Landesstraße soll gut 700 Gussformen liefern
Was wie ein verspäteter Aprilscherz wirkt, hat einen durchaus ernsthaften Hintergrund: Mit dem exakten Abguss der Schlaglochpiste will sich der Stuttgarter Autobauer eine praxisnahe Vorlage für künftige Fahrversuche besorgen. Bis jetzt sind die Testfahrer des Unternehmens nämlich vor allem auf öffentlichen Straßen unterwegs, um Prototypen auf Herz und Nieren zu prüfen. Auch die Landesstraße 1175 wird nicht nur bei Daimler gern genutzt, um Fahrgestell und Stoßdämpfer der neuen Boliden ans Limit zu bringen. Die Härtetests auf öffentlichen Straßen haben für die Autohersteller allerdings zwei entscheidende Nachteile: Zum einen ist die Sicherheitslage problematisch - wenn ein Testpilot einen Unfall baut, weil er sein neues Gefährt mit quietschenden Reifen ausreizen will, sind negative Schlagzeilen sicher. Zum anderen scheuen die Autokonzerne die Konkurrenz: Wer die Erlkönig genannten Prototypen im normalen Straßenverkehr herumkurven lässt, muss sich nicht wundern, wenn in Fachkreisen auch schnell Fotos auftauchen.

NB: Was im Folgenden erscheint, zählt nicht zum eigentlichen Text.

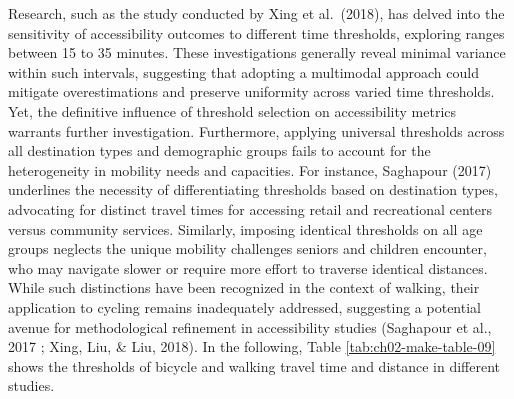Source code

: \documentclass[
11pt, %
oneside, %
english, %
singlespacing, %
]{macthesis} %
\begin{document}
Research, such as the study conducted by Xing et al.~(2018), has delved into the sensitivity of accessibility outcomes to different time thresholds, exploring ranges between 15 to 35 minutes. These investigations generally reveal minimal variance within such intervals, suggesting that adopting a multimodal approach could mitigate overestimations and preserve uniformity across varied time thresholds. Yet, the definitive influence of threshold selection on accessibility metrics warrants further investigation. Furthermore, applying universal thresholds across all destination types and demographic groups fails to account for the heterogeneity in mobility needs and capacities. For instance, Saghapour (2017) underlines the necessity of differentiating thresholds based on destination types, advocating for distinct travel times for accessing retail and recreational centers versus community services. Similarly, imposing identical thresholds on all age groups neglects the unique mobility challenges seniors and children encounter, who may navigate slower or require more effort to traverse identical distances. While such distinctions have been recognized in the context of walking, their application to cycling remains inadequately addressed, suggesting a potential avenue for methodological refinement in accessibility studies (Saghapour et al., 2017 ; Xing, Liu, \& Liu, 2018). In the following, Table \ref{tab:ch02-make-table-09} shows the thresholds of bicycle and walking travel time and distance in different studies.
\end{document}
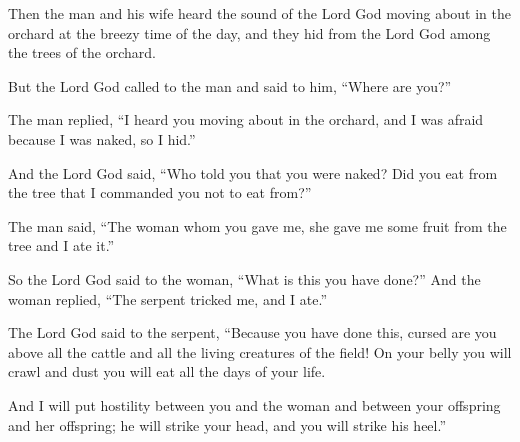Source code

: \begin{scripture}
 Then the man and his wife heard the sound of the Lord God moving about in the orchard at the breezy time of the day, and they hid from the Lord God among the trees of the orchard.
 But the Lord God called to the man and said to him, ``Where are you?''
 The man replied, ``I heard you moving about in the orchard, and I was afraid because I was naked, so I hid.''
 And the Lord God said, ``Who told you that you were naked? Did you eat from the tree that I commanded you not to eat from?''
 The man said, ``The woman whom you gave me, she gave me some fruit from the tree and I ate it.''
 So the Lord God said to the woman, ``What is this you have done?'' And the woman replied, ``The serpent tricked me, and I ate.''
\everypar{}

 The Lord God said to the serpent, ``Because you have done this, cursed are you above all the cattle and all the living creatures of the field! On your belly you will crawl and dust you will eat all the days of your life.
\everypar{}

 And I will put hostility between you and the woman and between your offspring and her offspring; he will strike your head, and you will strike his heel.''
\everypar{}


\end{scripture}
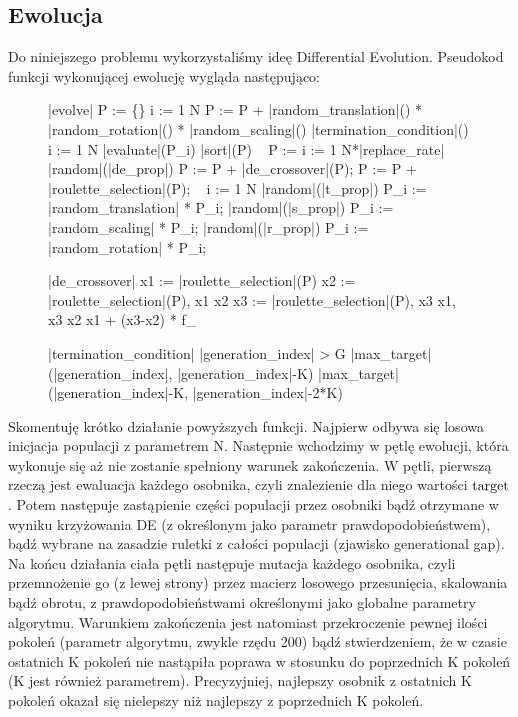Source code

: \documentclass[a4paper,12pt,leqno]{article}
\begin{document}
\subsection{Ewolucja}
Do niniejszego problemu wykorzystaliśmy ideę Differential Evolution. Pseudokod funkcji wykonującej ewolucję wygląda następująco:
\begin{figure}
\begin{program}
\FUNCT |evolve| \BODY
    P := \{\}
    \FOR i := 1 \TO N \DO
        P := P + |random_translation|() * |random_rotation|() * |random_scaling|()
    \END
    \WHILE \NOT |termination_condition|() \DO
        \FOR i := 1 \TO N \DO
            |evaluate|(P_i)
        \END
        |sort|(P) 
        ~
        P := 
        \FOR i := 1 \TO N*|replace_rate| \DO
            \IF |random|(|de_prop|)
                \THEN P := P + |de_crossover|(P);
                \ELSE P := P + |roulette_selection|(P); \FI
        \END
        ~
        \FOR i := 1 \TO N \DO 
            \IF |random|(|t_prop|)
	        \THEN P_i := |random_translation| * P_i; \FI
            \IF |random|(|s_prop|)
                \THEN P_i := |random_scaling| * P_i; \FI
            \IF |random|(|r_prop|)
                \THEN P_i := |random_rotation| * P_i; \FI
        \END
    \END
\END

\FUNCT |de_crossover| \BODY
    x1 := |roulette_selection|(P)
    x2 := |roulette_selection|(P),\; x1 \neq x2
    x3 := |roulette_selection|(P),\; x3 \neq x1,\; x3 \geq x2
    \RETURN x1 + (x3-x2) * f_
\END

\FUNCT |termination_condition| \BODY
    \RETURN |generation_index| > G \vee
            |max_target|(|generation_index|, |generation_index|-K) \geq
            |max_target|(|generation_index|-K, |generation_index|-2*K)
\END
\end{program}
\end{figure}

Skomentuję krótko działanie powyższych funkcji. Najpierw odbywa się losowa inicjacja populacji z parametrem N. Następnie wchodzimy w pętlę ewolucji,
która wykonuje się aż nie zostanie spełniony warunek zakończenia.
W pętli, pierwszą rzeczą jest ewaluacja każdego osobnika, czyli znalezienie dla niego wartości $\mathrm{target}$. 
Potem następuje zastąpienie części populacji przez osobniki bądź otrzymane w wyniku krzyżowania DE (z określonym jako parametr prawdopodobieństwem),
bądź wybrane na zasadzie ruletki z całości populacji (zjawisko generational gap).
Na końcu działania ciała pętli następuje mutacja każdego osobnika, czyli przemnożenie go (z lewej strony) przez macierz losowego przesunięcia, 
skalowania bądź obrotu, z prawdopodobieństwami określonymi jako globalne parametry algorytmu.
Warunkiem zakończenia jest natomiast przekroczenie pewnej ilości pokoleń (parametr algorytmu, zwykle rzędu 200) bądź stwierdzeniem, 
że w czasie ostatnich K pokoleń nie nastąpiła poprawa w stosunku do poprzednich K pokoleń (K jest również parametrem). Precyzyjniej, najlepszy osobnik z ostatnich 
K pokoleń okazał się nielepszy niż najlepszy z poprzednich K pokoleń.
\end{document}
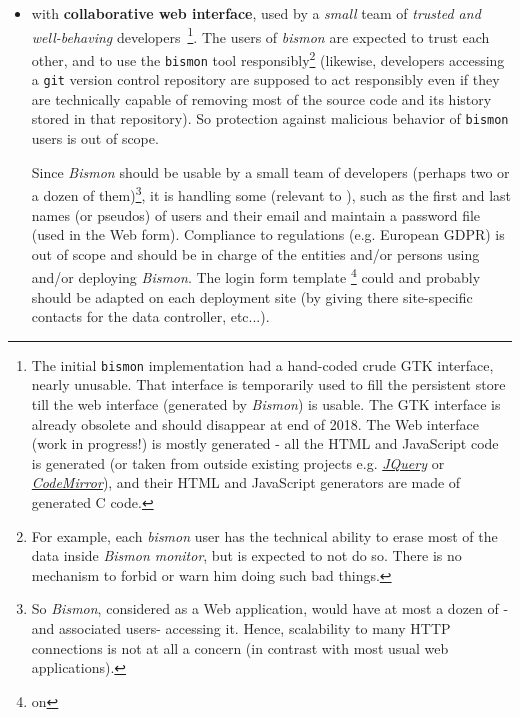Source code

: \begin{itemize}
    \item with \textbf{collaborative web interface},  used
      by a \emph{small} team of \emph{trusted and well-behaving}
      developers~\footnote{The initial \texttt{bismon} implementation
        had a hand-coded crude GTK interface, nearly unusable. That
        interface is temporarily used to fill the persistent store
        till the web interface (generated by \emph{Bismon}) is
        usable. The GTK interface is already obsolete and should
        disappear at end of 2018. The Web interface (work in
        progress!) is mostly generated - all the HTML and JavaScript
        code is generated (or taken from outside existing projects
        e.g. \href{http://jquery.com/}{\emph{JQuery}} or
        \href{http://codemirror.net/}{\emph{CodeMirror}}), and their
        HTML and JavaScript generators are made of generated C
        code.}. The users of \emph{bismon} are expected to trust each
      other, and to use the \texttt{bismon} tool
      responsibly\footnote{For example, each \emph{bismon} user has
        the technical ability to erase most of the data inside
        \textit{Bismon monitor}, but is expected to not do so. There
        is no mechanism to forbid or warn him doing such bad things.}
      (likewise, developers accessing a \texttt{git} version control
      repository are supposed to act responsibly even if they are
      technically capable of removing most of the source code and its
      history stored in that repository). So protection against
      malicious behavior of \texttt{bismon} users is out of scope.

      Since \textit{Bismon} should be usable by a small team of
      developers (perhaps two or a dozen of them)\footnote{So
        \textit{Bismon}, considered as a Web application, would have
        at most a dozen of  -and associated
        users- accessing it. Hence, scalability to many HTTP
        connections is not at all a concern (in contrast with most
        usual web applications).}, it is handling some  (relevant to ), such as
      the first and last names (or pseudos) of users and their email
      and maintain a password file (used in the Web
       form). Compliance to regulations
      (e.g. European GDPR) is out of scope and should be in charge of
      the entities and/or persons using and/or deploying
      \textit{Bismon}. The login form template \footnote{on
        }
      could and probably should be adapted on each deployment site (by
      giving there site-specific contacts for the data controller,
      etc...).


\end{itemize}
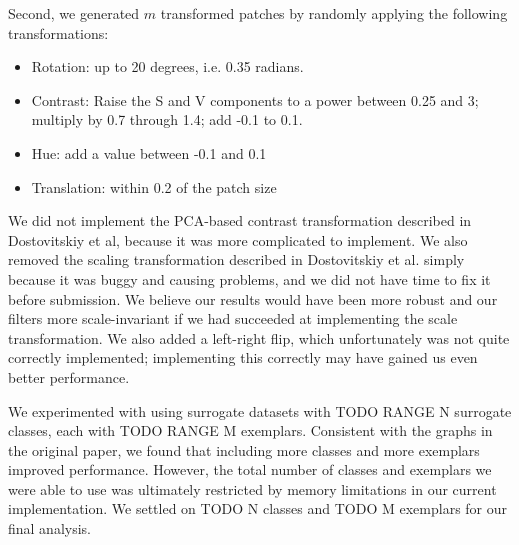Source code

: \documentclass{article} %
\newenvironment{itemizedense}{
\begin{itemize}
  \setlength{\itemsep}{1pt}
  \setlength{\parskip}{0pt}
  \setlength{\parsep}{0pt}
}{\end{itemize}}
\begin{document}
Second, we generated $m$ transformed patches by randomly applying the following transformations:

\begin{itemizedense}
\item Rotation: up to 20 degrees, i.e. 0.35 radians.
\item Contrast: Raise the S and V components to a power between 0.25 and 3; multiply by 0.7 through 1.4; add -0.1 to 0.1.
\item Hue: add a value between -0.1 and 0.1
\item Translation: within 0.2 of the patch size
\end{itemizedense}

We did not implement the PCA-based contrast transformation described in Dostovitskiy et al, because it was more complicated to implement. We also removed the scaling transformation described in Dostovitskiy et al. simply because it was buggy and causing problems, and we did not have time to fix it before submission. We believe our results would have been more robust and our filters more scale-invariant if we had succeeded at implementing the scale transformation. We also added a left-right flip, which unfortunately was not quite correctly implemented; implementing this correctly may have gained us even better performance.

We experimented with using surrogate datasets with TODO RANGE N surrogate classes, each with TODO RANGE M exemplars. Consistent with the graphs in the original paper, we found that including more classes and more exemplars improved performance. However, the total number of classes and exemplars we were able to use was ultimately restricted by memory limitations in our current implementation. We settled on TODO N classes and TODO M exemplars for our final analysis.
\end{document}
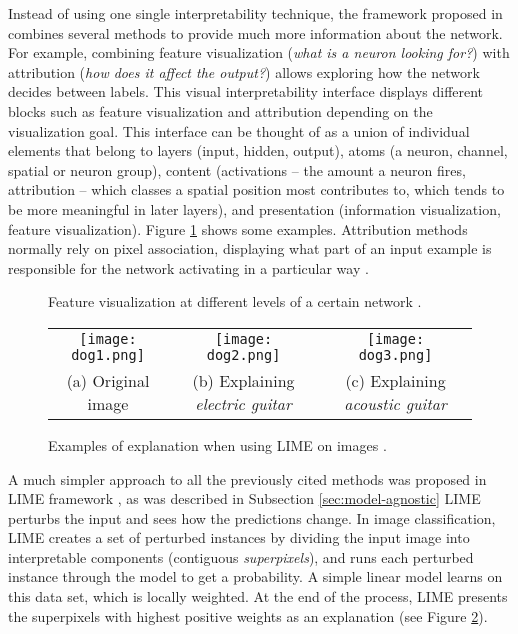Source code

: \documentclass[final]{elsarticle}
\begin{document}
Instead of using one single interpretability technique, the framework proposed in \cite{Olah18} combines several methods to provide much more information  about the network. For example, combining feature visualization (\textit{what is a neuron looking for?}) with attribution (\textit{how does it affect the output?}) allows exploring how the network decides between labels. This visual interpretability interface displays different blocks such as feature visualization and attribution depending on the visualization goal. This interface can be thought of as a union of individual elements that belong to layers (input, hidden, output), atoms (a neuron, channel, spatial or neuron group), content (activations -- the amount a neuron fires, attribution -- which classes a spatial position most contributes to, which tends to be more meaningful in later layers), and presentation (information visualization, feature visualization). Figure \ref{fig:feature} shows some examples. Attribution methods normally rely on pixel association, displaying what part of an input example is responsible for the network activating in a particular way \cite{Olah17}. 
\begin{figure}[htbp!]
\centering
{}
  \caption{Feature visualization at different levels of a certain network \cite{Olah17}.\label{fig:feature}}
\end{figure}

\begin{figure}[htbp!]
\centering
  \begin{tabular}{c@{\qquad}c@{\qquad}c}
\texttt{[image: dog1.png]}  & 
\texttt{[image: dog2.png]} & 
\texttt{[image: dog3.png]} \\ 
(a) Original image & (b) Explaining \textit{electric guitar} & (c) Explaining \textit{acoustic guitar} 
  \end{tabular} 
  \caption{Examples of explanation when using LIME on images \cite{LIME}.\label{fig:lime}}
\end{figure}

A much simpler approach to all the previously cited methods was proposed in LIME framework \cite{LIME}, as was described in Subsection \ref{sec:model-agnostic} LIME perturbs the input and sees how the predictions change. In image classification, LIME creates a set of perturbed instances by dividing the input image into interpretable components (contiguous \textit{superpixels}), and runs each perturbed instance through the model to get a probability. A simple linear model learns on this data set, which is locally weighted. At the end of the process, LIME presents the superpixels with highest positive weights as an explanation (see Figure \ref{fig:lime}).
\end{document}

"Wir wollen die Erprobungsfahrten auf öffentlichen Straßen reduzieren", bestätigt Daimler-Sprecher Markus Mainka das erklärte Ziel des Unternehmens. Nicht ohne Grund plant der Autokonzern den Bau eines neuen Prüf- und Technologiezentrums in Baden-Württemberg. Obwohl der Standort längst noch nicht feststeht, wird im Heckengäu bereits am Herzstück der Ideenschmiede gearbeitet - die Gussformen der Landesstraße 1175 sollen ein Muster für die geplante interne Teststrecke liefern. Neben der Holperpiste bei Friolzheim wird auch die Leonberger Straße von Sindelfingen zur Deponie Dachsklinge als Vorbild dienen. Über weitere Strecken will Daimler-Mann Mainka keine Angaben machen. Und: Auch die Kosten für die Schlagloch-Kopien stuft er als Betriebsgeheimnis ein.
Abgenommen wird das Streckenprofil mit klassischem Betonguss: Die Arbeiter bauen passgenaue Holzverschalungen auf den 50 bis 280 Meter langen Teilstücken und gießen sie mit etwa 20 Zentimeter dickem Estrich aus. Allein die Landesstraße bei Friolzheim soll gut 700 Gussformen liefern. Im Frühjahr wird die kopierte Strecke im Daimler-Prüfzentrum in Papenburg (Kreis Emsland) vermutlich erstmals nachgebaut.
Übrigens: Vor gut einem Jahr war der Enzkreis schon mal als Vorbild für Testzwecke im Gespräch. Daimler wollte die L1175 damals digital abscannen, um bei der Fahrwerk-Abstimmung in Sindelfingen möglichst wirklichkeitsnahe Verhältnisse zu haben. Nutzen lassen sich die digitalen Daten laut Mainka allerdings nur für den Fahrsimulator - für den realen Nachbau schwäbischer Buckelpisten ist echte Handarbeit gefragt. Ob der Enzkreis für die Kopie der Landesstraße einen finanziellen Ausgleich erhält, will der Autobauer nicht beantworten. Geflickt übrigens werden die Schlaglöcher beim Abguss nicht. Zwischen Asphalt und Beton liegt eine dünne Folie - nach der Kopie stellt der Daimler-Bautrupp den Originalzustand der Straße wieder her.